Hurricanes and tropical storms are strengthened by unusually warm ocean waters. With sea level rise and global warming trends, The Bahamas may be facing an increasingly large number of severe storm events in the future. Young people who have the opportunity to learn about hurricane impacts on their shorelines now will be able to incorporate this information in the future for their personal safety and protection. The new YME Hurricane Matthew initiative can provide valuable training and exposure for high school students on four islands, by emphasising the importance our natural resources play in supporting our way of life.
Young Marine Explorers has been offering marine conservation programmes for the past 10 years but has redesigned this year’s curriculum to enable students to work alongside Conservation Biologist Nikita Shiel-Rolle and Coastal Ecology Professor Kathleen Sullivan-Sealey. When asked to comment on the shift in the programme’s curriculum Founder and CEO Nikita Shiel-Rolle said "As a nation, we have just experienced a massive hurricane that has drastically impacted our lives. I believe as Bahamians we need to be proactive if we are to ensure that we are prepared for future natural disasters, which could also have major effects on our coastal and marine environments.

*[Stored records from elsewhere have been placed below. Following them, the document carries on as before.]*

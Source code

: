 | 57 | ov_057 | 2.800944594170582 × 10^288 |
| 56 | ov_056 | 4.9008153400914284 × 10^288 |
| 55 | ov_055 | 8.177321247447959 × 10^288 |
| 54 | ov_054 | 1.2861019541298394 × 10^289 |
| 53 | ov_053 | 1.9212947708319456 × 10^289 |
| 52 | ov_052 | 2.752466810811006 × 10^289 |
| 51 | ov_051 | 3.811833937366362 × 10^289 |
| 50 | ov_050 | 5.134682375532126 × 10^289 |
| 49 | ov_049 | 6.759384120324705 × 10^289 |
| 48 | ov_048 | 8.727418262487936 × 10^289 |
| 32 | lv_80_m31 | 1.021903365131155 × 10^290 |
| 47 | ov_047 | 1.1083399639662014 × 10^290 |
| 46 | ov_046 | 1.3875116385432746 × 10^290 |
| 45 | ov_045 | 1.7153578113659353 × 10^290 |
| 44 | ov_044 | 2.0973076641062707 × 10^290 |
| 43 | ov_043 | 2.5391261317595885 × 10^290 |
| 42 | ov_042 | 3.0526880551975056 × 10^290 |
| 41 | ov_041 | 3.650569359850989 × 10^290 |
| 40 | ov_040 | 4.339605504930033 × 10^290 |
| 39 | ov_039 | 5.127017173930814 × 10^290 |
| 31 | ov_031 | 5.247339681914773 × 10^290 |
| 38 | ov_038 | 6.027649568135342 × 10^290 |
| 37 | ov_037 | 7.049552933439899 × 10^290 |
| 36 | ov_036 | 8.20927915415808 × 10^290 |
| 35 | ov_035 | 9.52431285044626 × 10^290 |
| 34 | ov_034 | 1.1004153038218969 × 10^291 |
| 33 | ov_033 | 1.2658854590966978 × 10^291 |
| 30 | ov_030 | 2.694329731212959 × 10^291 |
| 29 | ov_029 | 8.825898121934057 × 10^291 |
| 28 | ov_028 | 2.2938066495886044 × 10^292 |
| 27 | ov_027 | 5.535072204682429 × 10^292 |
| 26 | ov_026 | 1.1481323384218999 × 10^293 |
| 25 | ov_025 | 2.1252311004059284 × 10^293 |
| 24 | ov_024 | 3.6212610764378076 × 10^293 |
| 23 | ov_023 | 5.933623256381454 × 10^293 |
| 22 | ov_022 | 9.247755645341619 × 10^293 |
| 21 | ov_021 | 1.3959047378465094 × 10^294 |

I am very happy that YME has the ability to mobilise and engage so many youth in a research project that will positively influence our response to hurricanes in the future.”
This project will lay the foundation for a long-term monitoring programme that will be managed by Young Marine Explorers. The data collected by YME members will produce valuable information that can be used by both governmental and non-governmental agencies. The usual YME curriculum engages students in marine leadership education classes hosted after school and on Saturdays.